So ermahnt und ermuthigt nahm Morris, von Mr. Campbell begleitet, Abschied; allem Anscheine nach aber wurde er von neuen Skrupeln und Schrecken ergriffen, ehe sie das Haus verließen, denn ich hörte, wie Campbell seine Betheuerungen der Sicherheit und des Schutzes wiederholte, indem sie das Vorgemach verließen. »Bei der Seele meines Körpers, Mann, du bist so sicher, wie in deines Vaters Kohlgarten. – Wetter, daß ein Kind mit solchem schwarzen Bart nicht mehr Herz hat, wie ein Rebhuhn!
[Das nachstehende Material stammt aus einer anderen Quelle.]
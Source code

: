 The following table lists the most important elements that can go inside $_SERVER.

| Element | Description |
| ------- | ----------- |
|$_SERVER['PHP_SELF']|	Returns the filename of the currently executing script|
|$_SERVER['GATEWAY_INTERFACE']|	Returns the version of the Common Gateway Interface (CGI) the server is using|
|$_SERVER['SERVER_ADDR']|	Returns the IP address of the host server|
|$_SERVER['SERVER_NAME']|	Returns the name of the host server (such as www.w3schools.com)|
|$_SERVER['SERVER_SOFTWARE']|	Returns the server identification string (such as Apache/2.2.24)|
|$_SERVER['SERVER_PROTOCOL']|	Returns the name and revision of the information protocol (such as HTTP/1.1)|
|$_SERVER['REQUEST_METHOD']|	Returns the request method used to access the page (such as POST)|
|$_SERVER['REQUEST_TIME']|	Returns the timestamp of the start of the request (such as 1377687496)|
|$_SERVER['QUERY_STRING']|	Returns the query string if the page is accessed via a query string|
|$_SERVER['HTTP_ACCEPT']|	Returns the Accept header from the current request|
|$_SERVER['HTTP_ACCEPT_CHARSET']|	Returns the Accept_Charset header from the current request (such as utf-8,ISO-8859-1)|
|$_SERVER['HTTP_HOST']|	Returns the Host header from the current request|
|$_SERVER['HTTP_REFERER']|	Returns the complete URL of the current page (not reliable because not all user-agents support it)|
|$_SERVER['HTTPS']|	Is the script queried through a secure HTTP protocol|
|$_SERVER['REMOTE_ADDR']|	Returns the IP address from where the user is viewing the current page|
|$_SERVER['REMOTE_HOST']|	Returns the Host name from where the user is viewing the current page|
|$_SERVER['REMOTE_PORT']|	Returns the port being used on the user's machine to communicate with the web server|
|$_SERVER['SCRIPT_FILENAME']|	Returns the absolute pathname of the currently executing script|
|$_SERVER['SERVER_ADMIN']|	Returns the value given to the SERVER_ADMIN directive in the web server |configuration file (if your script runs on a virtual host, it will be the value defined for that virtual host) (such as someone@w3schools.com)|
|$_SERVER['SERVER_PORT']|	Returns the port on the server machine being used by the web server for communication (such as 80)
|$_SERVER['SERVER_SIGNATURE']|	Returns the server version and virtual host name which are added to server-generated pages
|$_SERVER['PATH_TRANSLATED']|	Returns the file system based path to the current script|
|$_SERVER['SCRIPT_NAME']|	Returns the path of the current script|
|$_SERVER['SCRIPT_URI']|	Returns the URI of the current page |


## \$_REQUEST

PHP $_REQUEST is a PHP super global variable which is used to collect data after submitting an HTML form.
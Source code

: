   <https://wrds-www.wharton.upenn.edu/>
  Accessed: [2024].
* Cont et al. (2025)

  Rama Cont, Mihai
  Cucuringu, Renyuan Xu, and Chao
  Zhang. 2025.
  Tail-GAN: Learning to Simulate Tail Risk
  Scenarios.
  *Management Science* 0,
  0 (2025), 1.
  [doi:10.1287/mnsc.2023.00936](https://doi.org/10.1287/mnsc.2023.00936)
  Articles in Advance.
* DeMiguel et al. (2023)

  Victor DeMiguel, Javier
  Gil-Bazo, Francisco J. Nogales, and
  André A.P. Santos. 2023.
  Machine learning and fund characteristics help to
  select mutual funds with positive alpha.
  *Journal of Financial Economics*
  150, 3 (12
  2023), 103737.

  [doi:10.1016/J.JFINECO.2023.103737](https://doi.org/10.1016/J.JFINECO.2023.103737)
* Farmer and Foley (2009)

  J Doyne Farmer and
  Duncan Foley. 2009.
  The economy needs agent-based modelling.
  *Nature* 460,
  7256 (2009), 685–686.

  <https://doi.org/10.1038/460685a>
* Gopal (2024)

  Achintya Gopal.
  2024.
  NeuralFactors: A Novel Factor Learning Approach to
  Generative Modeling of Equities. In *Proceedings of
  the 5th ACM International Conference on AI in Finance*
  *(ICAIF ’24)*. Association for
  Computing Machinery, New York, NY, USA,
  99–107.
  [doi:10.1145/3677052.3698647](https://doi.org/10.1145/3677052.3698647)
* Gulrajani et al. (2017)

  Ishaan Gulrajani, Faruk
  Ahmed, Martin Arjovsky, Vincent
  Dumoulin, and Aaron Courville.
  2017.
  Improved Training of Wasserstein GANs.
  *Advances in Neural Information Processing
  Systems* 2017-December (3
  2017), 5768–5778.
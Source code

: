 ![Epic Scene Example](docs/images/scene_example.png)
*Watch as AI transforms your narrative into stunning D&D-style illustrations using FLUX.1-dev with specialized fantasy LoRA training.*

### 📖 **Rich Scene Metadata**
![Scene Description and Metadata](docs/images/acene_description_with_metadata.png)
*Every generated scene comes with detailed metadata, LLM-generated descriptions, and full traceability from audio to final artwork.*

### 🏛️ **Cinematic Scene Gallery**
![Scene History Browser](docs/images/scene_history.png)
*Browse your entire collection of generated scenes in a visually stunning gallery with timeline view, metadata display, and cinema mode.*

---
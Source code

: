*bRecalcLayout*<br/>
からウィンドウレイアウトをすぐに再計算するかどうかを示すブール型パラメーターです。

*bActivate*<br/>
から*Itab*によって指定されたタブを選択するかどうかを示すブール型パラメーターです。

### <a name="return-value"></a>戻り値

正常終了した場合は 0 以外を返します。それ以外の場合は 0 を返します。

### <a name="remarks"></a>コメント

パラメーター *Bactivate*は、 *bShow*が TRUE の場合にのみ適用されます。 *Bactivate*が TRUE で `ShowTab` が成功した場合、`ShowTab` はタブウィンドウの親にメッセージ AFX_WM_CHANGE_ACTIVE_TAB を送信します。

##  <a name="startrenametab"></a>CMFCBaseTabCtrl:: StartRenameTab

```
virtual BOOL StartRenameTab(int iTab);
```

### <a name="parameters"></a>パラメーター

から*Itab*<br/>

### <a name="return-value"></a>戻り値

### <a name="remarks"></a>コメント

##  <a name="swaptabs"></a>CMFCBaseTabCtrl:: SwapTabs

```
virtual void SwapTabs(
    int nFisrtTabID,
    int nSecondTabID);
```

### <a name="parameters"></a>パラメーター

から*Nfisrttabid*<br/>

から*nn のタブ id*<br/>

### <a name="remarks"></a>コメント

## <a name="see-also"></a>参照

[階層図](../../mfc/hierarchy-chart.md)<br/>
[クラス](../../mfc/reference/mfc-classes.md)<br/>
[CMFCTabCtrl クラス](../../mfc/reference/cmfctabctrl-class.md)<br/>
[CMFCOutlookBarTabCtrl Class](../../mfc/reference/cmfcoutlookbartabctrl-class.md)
Kommt mit mir, wie 'n aufrichtiger Bursche, ein für alle Mal.«

Die Stimmen verhallten, und das darauf folgende Getrapp ihrer Pferde verkündete uns, daß sie das Haus des Friedensrichters Inglewood verlassen hätten.

Die Freude, welche dieser würdige Beamte über die leichte Beendigung einer Sache empfand, die ihn in seinen richterlichen Fähigkeiten mit einiger Unruhe bedroht hatte, wurde etwas durch den Gedanken getrübt, wie seines Schreibers Ansichten bei dessen Rückkehr dieß betrachten möchten. »Nun werde ich Jobson über diese verdammten Papiere auf dem Halse haben – ich glaube, ich hätte sie nicht vernichten sollen. – Aber, Alles erwogen, ist es ihm doch nur um seine Sporteln zu thun, und die machen Alles wieder gut. – Und nun, Miß Diana Vernon, obgleich ich alle Andern frei gab, fühle ich doch ein Lüstchen, einen Verhaftsbefehl zu schreiben, Euch bis zum Abend nach dem Zimmer der Mutter Blakes, meiner alten Haushälterin, zu bringen. Und ich will dann nach meiner Nachbarin, der Mrs. Musgrave, senden, und den Miß Dawkins, und Euren Vettern, und dem alten Lieb, dem Geiger, und wir wollen so lustig sein, wie die Mädchen; und Frank Osbaldistone und ich, wir wollen ein Turnier halten, das uns in einer halben Stunde zu Eurer Gesellschaft geschickt machen soll.«

»Ich danke, Allerwürdigster,« entgegnete Miß Vernon; »aber wie die Sachen stehen, müssen wir augenblicklich nach Osbaldistone-Hall zurückkehren, wo man nicht weiß, was aus uns geworden ist, und meinen Ohm von seiner Besorgniß um meinen Vetter befreien, die so groß ist, als wäre einer seiner eigenen Söhne betheiligt.«

»Das glaube ich wirklich,« sagte der Richter; »denn als sein ältester Sohn, Archie, in der unglücklichen Geschichte des Sir John Fenwick zu einem bösen Ende kam, pflegte der alte Hildebrand seinen Namen mit dem der übrigen zu nennen, und sich dann darüber zu beklagen, daß er sich nicht daran erinnern könnte, welcher von seinen Söhnen gehangen worden sei. Ich bitte Euch also, eilt nach Hause, und beruhigt seine väterliche Angst, da Ihr doch gehen müßt. – Aber höre, Haideblümchen,« sagte er in dem Tone gutmüthiger Ermahnung, und indem er sie bei der Hand näher zu sich heranzog, »ein andermal laß dem Gesetze seinen Lauf, ohne deinen niedlichen Finger in sein staubiges altes Buch voll gerichtlichen Kauderwälsch zu stecken. – Und Die, meine Schönheit, laß junge Burschen einander den Weg durch das Moor zeigen, damit du nicht selbst von der rechten Straße abkömmst, indem du sie andern weisest, mein prächtiger Eigensinn.«

Mit dieser Ermahnung grüßte und entließ er Miß Vernon, und nahm von mir einen gleich wohlwollenden Abschied.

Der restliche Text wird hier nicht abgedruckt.